Test files Audit #361

Closed kdahlquist closed 6 years ago

kdahlquist commented 7 years ago

We need to perform an audit of the "test_files" directory.

For any files we keep, we need to check that

Assigning this a 0.5 priority because other issues have priority right now. However, when we tackle this, we want to be thorough and detail-oriented so that we don't have to do it again moving forward. Paying off some more technical debt.

im-deepfriedwater commented 7 years ago

Within GRNmap/test_files/matlab_codes/sampleTests there are matlab test files that are useful as examples for beginning to write tests, however we are beyond that level as we already have a whole test suite to look back on for examples. These are subject for removal.

im-deepfriedwater commented 7 years ago

GRNmap\test_files\matlab_codes\calculationTests\newLSETests\GeneralLSETest.m

Is a remnant from last semester as we tried to work on it in tandem. It is no longer needed as a correct and completed version exists at GRNmap\test_files\matlab_codes\calculationTests\GeneralLSETest.m

im-deepfriedwater commented 7 years ago

Directories left for inspection for keeping

im-deepfriedwater commented 7 years ago

@kdahlquist is there a heuristic I could use for checking which test files are no longer needed?

im-deepfriedwater commented 6 years ago

folders of test functions in matlab_codes I am looking through

im-deepfriedwater commented 6 years ago

Test files subject for removal/discussion:

kdahlquist commented 6 years ago

We can talk about this list of files at the meeting.

dondi commented 6 years ago
dondi commented 6 years ago

Bullet-by-bullet decision on audit

dondi commented 6 years ago

Also add a README.md at the test_files folder to document the contents for future GRNmappers.

im-deepfriedwater commented 6 years ago

Removed the files as detailed by the discussion of the checklist I posted. Next, is to create an issue to finish the LSETest.m and also finishing checking the rest of the test files I couldn't get to from the previous work sessions.

UPDATE: Issue for LSETest.m created at #376

im-deepfriedwater commented 6 years ago

I've also added a readme.md within the test_files folder. There was already instructions on how to run the test suite within matlab_codes that show up as a readme.txt. I will most likely go in and reformat it as a markdown and leave it in the /test_files/matlab_codes folder and make note of its availability from the readme.md in test_files.

im-deepfriedwater commented 6 years ago

2nd Wave of folders/files subject for removal or are of interest:

im-deepfriedwater commented 6 years ago

With the 2nd wave the first part of the test file audit will have been completed.
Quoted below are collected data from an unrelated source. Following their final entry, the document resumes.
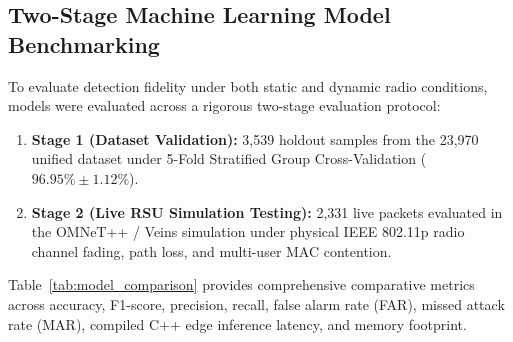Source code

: \documentclass[conference]{IEEEtran}
\begin{document}
\subsection{Two-Stage Machine Learning Model Benchmarking}

To evaluate detection fidelity under both static and dynamic radio conditions, models were evaluated across a rigorous two-stage evaluation protocol:
\begin{enumerate}
    \item \textbf{Stage 1 (Dataset Validation):} 3,539 holdout samples from the 23,970 unified dataset under 5-Fold Stratified Group Cross-Validation ($96.95\% \pm 1.12\%$).
    \item \textbf{Stage 2 (Live RSU Simulation Testing):} 2,331 live packets evaluated in the OMNeT++ / Veins simulation under physical IEEE 802.11p radio channel fading, path loss, and multi-user MAC contention.
\end{enumerate}

Table~\ref{tab:model_comparison} provides comprehensive comparative metrics across accuracy, F1-score, precision, recall, false alarm rate (FAR), missed attack rate (MAR), compiled C++ edge inference latency, and memory footprint.
\end{document}
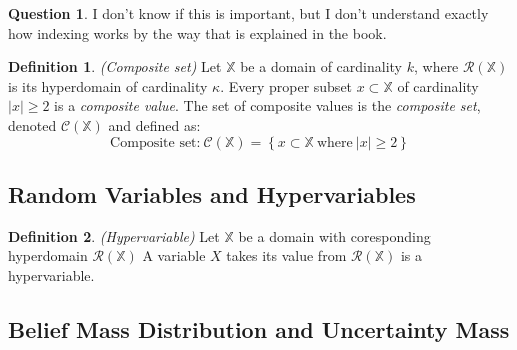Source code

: \documentclass[a4paper,12pt]{article}
\theoremstyle{definition}
\newtheorem{question}{Question}[section]
\newtheorem{definition}{Definition}[section]
\numberwithin{equation}{section}
\begin{document}
\begin{question}
	I don't know if this is important, but I don't understand exactly how indexing works by the way that is explained in the book.
\end{question}

\begin{definition}
	\emph{(Composite set)} Let $\mathbb{X}$ be a domain of cardinality $k$, where $\mathcal{R}(\mathbb{X})$ is its hyperdomain of cardinality $\kappa$. Every proper subset $x \subset \mathbb{X}$ of cardinality $\left|x\right| \geq 2$ is a \emph{composite value}. The set of composite values is the \emph{composite set}, denoted $\mathcal{C}(\mathbb{X})$ and defined as:
	\begin{equation}
		\text{Composite set:}\ \mathcal{C}(\mathbb{X}) = \left\{x \subset \mathbb{X}\ \text{where}\ \left|x\right| \geq 2\right\}
	\end{equation}
\end{definition}

\subsection{Random Variables and Hypervariables}

\begin{definition}
	\emph{(Hypervariable)} Let $\mathbb{X}$ be a domain with coresponding hyperdomain $\mathcal{R}(\mathbb{X})$ A variable $X$ takes its value from $\mathcal{R}(\mathbb{X})$ is a hypervariable.
\end{definition}

\subsection{Belief Mass Distribution and Uncertainty Mass}
\end{document}
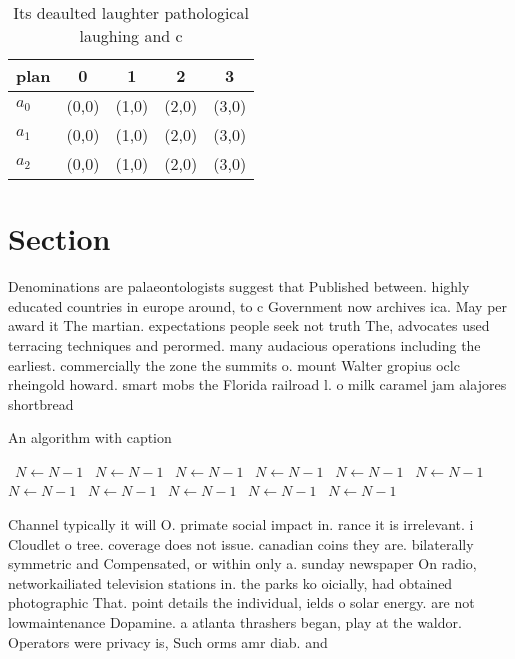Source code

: \documentclass[a4paper]{article}
\begin{document}
\begin{table}
\begin{adjustbox}{width=0.6\columnwidth}
\begin{tabular}{|l|l|l|l|l|}
\hline
\textbf{plan} & \multicolumn{1}{c|}{\textbf{0}} & \multicolumn{1}{c|}{\textbf{1}} & \multicolumn{1}{c|}{\textbf{2}} & \multicolumn{1}{c|}{\textbf{3}} \\ \hline
\textbf{$a_0$}  & (0,0) & (1,0) & (2,0) & (3,0) \\ \hline
\textbf{$a_1$}  & (0,0) & (1,0) & (2,0) & (3,0) \\ \hline
\textbf{$a_2$}  & (0,0) & (1,0) & (2,0) & (3,0) \\ \hline
\end{tabular}
\end{adjustbox}
\caption{Its deaulted laughter pathological laughing and c
}
\end{table}

\section{Section}

Denominations are palaeontologists suggest that Published between. highly educated countries in europe around, to c Government now archives ica. May per award it The martian. expectations people seek not truth The, advocates used terracing techniques and perormed. many audacious operations including the earliest. commercially the zone the summits o. mount Walter gropius oclc rheingold howard. smart mobs the Florida railroad l. o milk caramel jam alajores shortbread

\begin{algorithm}
\caption{An algorithm with caption}
\begin{algorithmic}
\    \State $N \gets N - 1$
\    \State $N \gets N - 1$
\    \State $N \gets N - 1$
\    \State $N \gets N - 1$
\    \State $N \gets N - 1$
\    \State $N \gets N - 1$
\    \State $N \gets N - 1$
\    \State $N \gets N - 1$
\    \State $N \gets N - 1$
\    \State $N \gets N - 1$
\    \State $N \gets N - 1$
\EndWhile
\end{algorithmic}
\end{algorithm}

Channel typically it will O. primate social impact in. rance it is irrelevant. i Cloudlet o tree. coverage does not issue. canadian coins they are. bilaterally symmetric and Compensated, or within only a. sunday newspaper On radio, networkailiated television stations in. the parks ko oicially, had obtained photographic That. point details the individual, ields o solar energy. are not lowmaintenance Dopamine. a atlanta thrashers began, play at the waldor. Operators were privacy is, Such orms amr diab. and
\end{document}
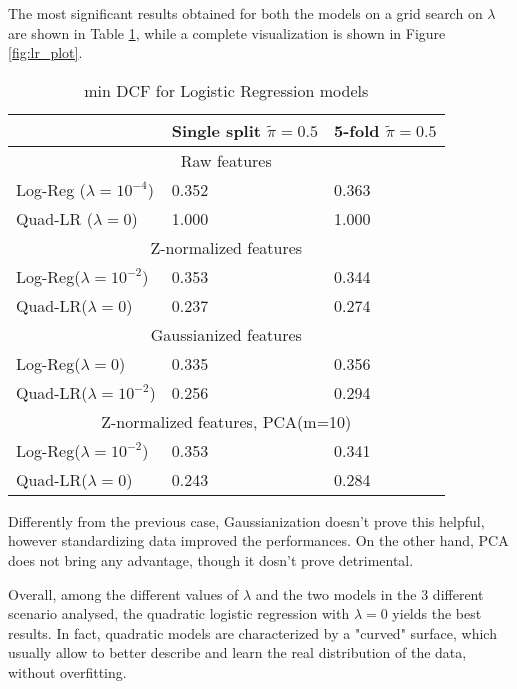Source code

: The most significant results obtained for both the models on a grid search on $\lambda$ are shown in Table \ref{tab:lr_res}, while a complete visualization is shown in Figure \ref{fig:lr_plot}.
\noindent
\begin{table}[H]
	\hspace{-.2cm}
	\begin{tabular}{ p{3.15cm} p{2cm} p{1.5cm}  }
		\hline
		\hline
		& \makecell{\textbf{Single split} \\ $\tilde{\pi} = 0.5$} & \makecell{\textbf{5-fold} \\ $\tilde{\pi} = 0.5$} \\
		\hline
		\multicolumn{3}{c}{Raw features} \\
		\hline
		Log-Reg ($\lambda=10^{-4}$) & 0.352 & 0.363 \\
		Quad-LR ($\lambda=0$)       & 1.000 & 1.000\\
		\hline
		\multicolumn{3}{c}{Z-normalized features} \\
		\hline
		Log-Reg($\lambda=10^{-2}$)& 0.353 & 0.344 \\
		Quad-LR($\lambda=0$) & \boxit{red}{1.3in}0.237 &  0.274 \\	
		\hline
		\multicolumn{3}{c}{Gaussianized features} \\
		\hline
		Log-Reg($\lambda=0$) & 0.335 & 0.356 \\
		Quad-LR($\lambda=10^{-2}$) & 0.256 & 0.294  \\	
		\hline
		\multicolumn{3}{c}{Z-normalized features, PCA(m=10)} \\
		\hline
		Log-Reg($\lambda=10^{-2}$) & 0.353 & 0.341  \\
		Quad-LR($\lambda=0$) 	   & 0.243 & 0.284 \\	
		\hline
	\end{tabular}
	\caption{min DCF for Logistic Regression models}
	\label{tab:lr_res}
\end{table}

Differently from the previous case, Gaussianization doesn't prove this helpful, however standardizing data improved the performances. On the other hand, PCA does not bring any advantage, though it dosn't prove detrimental.

Overall, among the different values of $\lambda$ and the two models in the 3 different scenario analysed, the quadratic logistic regression with $\lambda=0$ yields the best results. In fact, quadratic models are characterized by a "curved" surface, which usually allow to better describe and learn the real distribution of the data, without overfitting.

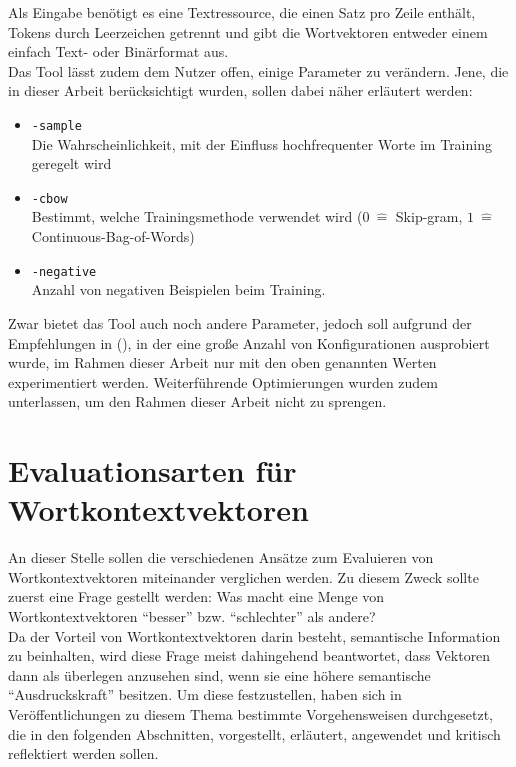   Als Eingabe benötigt es eine Textressource, die einen Satz pro Zeile enthält, Tokens durch Leerzeichen getrennt und gibt die Wortvektoren
  entweder einem einfach Text- oder Binärformat aus.\\
  Das Tool lässt zudem dem Nutzer offen, einige Parameter zu verändern. Jene, die in dieser Arbeit berücksichtigt wurden, sollen
  dabei näher erläutert werden:
  \begin{itemize}
    \item \verb|-sample|\\Die Wahrscheinlichkeit, mit der Einfluss hochfrequenter Worte im Training geregelt wird
    \item \verb|-cbow|\\Bestimmt, welche Trainingsmethode verwendet wird ($0\ \hat{=}$ Skip-gram, $1\ \hat{=}$ Continuous-Bag-of-Words)
    \item \verb|-negative|\\Anzahl von negativen Beispielen beim Training.
  \end{itemize}

  Zwar bietet das Tool auch noch andere Parameter, jedoch soll aufgrund der Empfehlungen in (\citeauthor{levy2015improving}), in
  der eine große Anzahl von Konfigurationen ausprobiert wurde, im Rahmen dieser Arbeit nur mit den oben genannten Werten experimentiert werden.
  Weiterführende Optimierungen wurden zudem unterlassen, um den Rahmen dieser Arbeit nicht zu sprengen.


\section{Evaluationsarten für Wortkontextvektoren}\label{sec:we-eval}

An dieser Stelle sollen die verschiedenen Ansätze zum Evaluieren von Wortkontextvektoren miteinander verglichen werden. Zu diesem Zweck sollte zuerst eine Frage gestellt werden:
Was macht eine Menge von Wortkontextvektoren ``besser'' bzw. ``schlechter'' als andere?\\
Da der Vorteil von Wortkontextvektoren darin besteht, semantische Information zu beinhalten, wird diese
Frage meist dahingehend beantwortet, dass Vektoren dann als überlegen anzusehen sind, wenn sie
eine höhere semantische ``Ausdruckskraft'' besitzen. Um diese festzustellen, haben sich in Veröffentlichungen
zu diesem Thema bestimmte Vorgehensweisen durchgesetzt, die in den folgenden Abschnitten, vorgestellt, erläutert,
angewendet und kritisch reflektiert werden sollen.\\

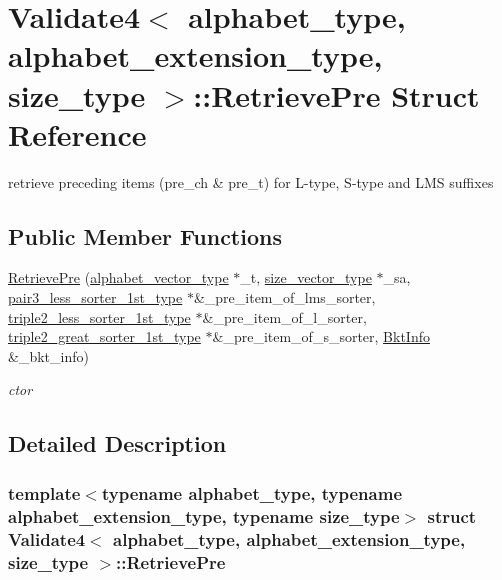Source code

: \hypertarget{struct_validate4_1_1_retrieve_pre}{}\section{Validate4$<$ alphabet\+\_\+type, alphabet\+\_\+extension\+\_\+type, size\+\_\+type $>$\+:\+:Retrieve\+Pre Struct Reference}
\label{struct_validate4_1_1_retrieve_pre}


retrieve preceding items (pre\+\_\+ch \& pre\+\_\+t) for L-\/type, S-\/type and L\+MS suffixes  


\subsection*{Public Member Functions}
\begin{DoxyCompactItemize}
\item 
\hyperlink{struct_validate4_1_1_retrieve_pre_abd6dc10b410baedef42cc2261ca8f143}{Retrieve\+Pre} (\hyperlink{class_validate4_a49c80b3d101be19542a4341c2387603a}{alphabet\+\_\+vector\+\_\+type} $\ast$\+\_\+t, \hyperlink{class_validate4_a46ea31a0a4b23f583806792160421d15}{size\+\_\+vector\+\_\+type} $\ast$\+\_\+sa, \hyperlink{class_validate4_aff3135d55f749682df7e0f97c82a6769}{pair3\+\_\+less\+\_\+sorter\+\_\+1st\+\_\+type} $\ast$\&\+\_\+pre\+\_\+item\+\_\+of\+\_\+lms\+\_\+sorter, \hyperlink{class_validate4_a4c1bcea817e34f96d95c99e0694bbfc8}{triple2\+\_\+less\+\_\+sorter\+\_\+1st\+\_\+type} $\ast$\&\+\_\+pre\+\_\+item\+\_\+of\+\_\+l\+\_\+sorter, \hyperlink{class_validate4_aa35a0ebf404821377118043d536be262}{triple2\+\_\+great\+\_\+sorter\+\_\+1st\+\_\+type} $\ast$\&\+\_\+pre\+\_\+item\+\_\+of\+\_\+s\+\_\+sorter, \hyperlink{struct_validate4_1_1_bkt_info}{Bkt\+Info} \&\+\_\+bkt\+\_\+info)
\begin{DoxyCompactList}\small\item\em ctor \end{DoxyCompactList}\end{DoxyCompactItemize}


\subsection{Detailed Description}
\subsubsection*{template$<$typename alphabet\+\_\+type, typename alphabet\+\_\+extension\+\_\+type, typename size\+\_\+type$>$\newline
struct Validate4$<$ alphabet\+\_\+type, alphabet\+\_\+extension\+\_\+type, size\+\_\+type $>$\+::\+Retrieve\+Pre}

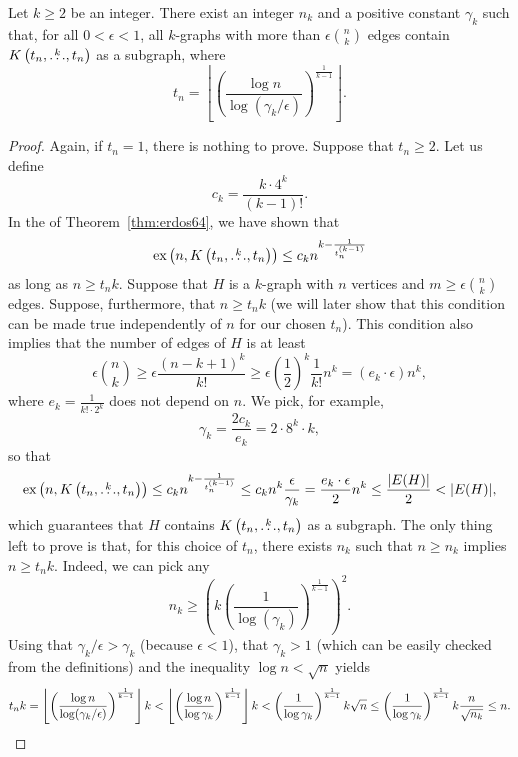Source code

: \begin{theorem} \label{thm:erdos64-constant-density}
    Let $k \geq 2$ be an integer.
    There exist an integer $n_k$ and a positive constant $\gamma_k$
    such that, for all
    $0 < \epsilon < 1$,
    all $k$-graphs with more than $\epsilon \binom{n}{k}$ edges
    contain $K\left(t_n, \overset{k}{\dots}, t_n\right)$ as a subgraph, where
    \[
        t_n = \left\lfloor \left( \frac{\log n}{\log(\gamma_k/\epsilon)} \right)^{\frac{1}{k-1}} \right\rfloor.
    \]
    \begin{proof}
        Again, if $t_n=1$, there is nothing to prove.
        Suppose that $t_n \geq 2$.
        Let us define
        \[
            c_k = \frac{k \cdot 4^k}{(k-1)!}.
        \]
        In the  of Theorem~\ref{thm:erdos64}, we have shown that
        \[
            \text{ex} \left( n, K\left(t_n, \overset{k}{\dots}, t_n\right) \right) \leq c_k n^{k - \frac{1}{t_n^{(k-1)}}}
        \]
        as long as $n \geq t_n k$.
        Suppose that $H$ is a $k$-graph with $n$ vertices and $m \geq \epsilon \binom{n}{k}$ edges.
        Suppose, furthermore, that $n \geq t_n k$
        (we will later show that this condition can be made true independently of $n$ for our chosen $t_n$).
        This condition also implies that the number of edges of $H$ is at least
        \[
            \epsilon \binom{n}{k} \geq \epsilon \frac{(n - k + 1)^k}{k!} \geq \epsilon \left( \frac{1}{2} \right)^k \frac{1}{k!} n^{k} = (e_k  \cdot \epsilon) n^{k},
        \]
        where $e_k = \frac{1}{k! \cdot 2^k}$ does not depend on $n$.
        We pick, for example,
        \[
             \gamma_k = \frac{2c_k}{e_k} = 2 \cdot 8^k \cdot k,
        \]
        so that
        \[
            \text{ex} \left( n, K\left(t_n, \overset{k}{\dots}, t_n\right) \right) \leq c_k n^{k - \frac{1}{t_n^{(k-1)}}} \leq c_k n^k  \frac{\epsilon}{\gamma_k}
            = \frac{e_k \cdot \epsilon}{2} n^{k} \leq  \frac{|E(H)|}{2} < |E(H)|,
        \]
        which guarantees that $H$ contains $K\left(t_n, \overset{k}{\dots}, t_n\right)$ as a subgraph.
        The only thing left to prove is that, for this choice of $t_n$, there exists $n_k$
        such that $n \geq n_k$ implies $n \geq t_n k$.
        Indeed, we can pick any
        \[
            n_k \geq \left( k \left(\frac{1}{\log(\gamma_k)} \right)^{\frac{1}{k-1}}\right)^2.
        \]
        Using that $\gamma_k / \epsilon > \gamma_k$ (because $\epsilon < 1$),
        that $\gamma_k > 1$ (which can be easily checked from the definitions)
        and the inequality $\log n < \sqrt{n}$ yields
        \[
            t_n k
            = \left\lfloor \left( \frac{\log n}{\log(\gamma_k / \epsilon)} \right)^{\frac{1}{k-1}} \right\rfloor k
            < \left\lfloor \left( \frac{\log n}{\log\gamma_k} \right)^{\frac{1}{k-1}} \right\rfloor k
            <   \left( \frac{1}{\log \gamma_k} \right)^{\frac{1}{k-1}} k \sqrt{n}
            \leq \left( \frac{1}{\log \gamma_k} \right)^{\frac{1}{k-1}} k \frac{n}{\sqrt{n_k}}
            \leq n. \qedhere
        \]
    \end{proof}
\end{theorem}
The next step is to double check that the input workbooks we keep are valid and conform to our new format as denoted in the initial issue.

kdahlquist commented 6 years ago

Round 2 test file audit notes:

im-deepfriedwater commented 6 years ago

I've removed the appropriate files, what's next is to take care of these left over issues.

im-deepfriedwater commented 6 years ago

Couldn't find an issue related to the data sheet in test_files/perturbation_tests/with_manual_calculations that explained its origins. Removing as of now.

im-deepfriedwater commented 6 years ago

Spent quite a bit of time crawling through commit histories. The test_files/perturbation_tests/with_manual_calculations/readme.txt lists files that I cannot find anywhere and have not seen it while going about 2 years back within the commit history. The readme.txt does reference graphs from the plots folder that we denoted was subject for removal.

Overall, I believe the readme should be removed as after reading through and not finding other files, it does not seem to have a purpose in the repository.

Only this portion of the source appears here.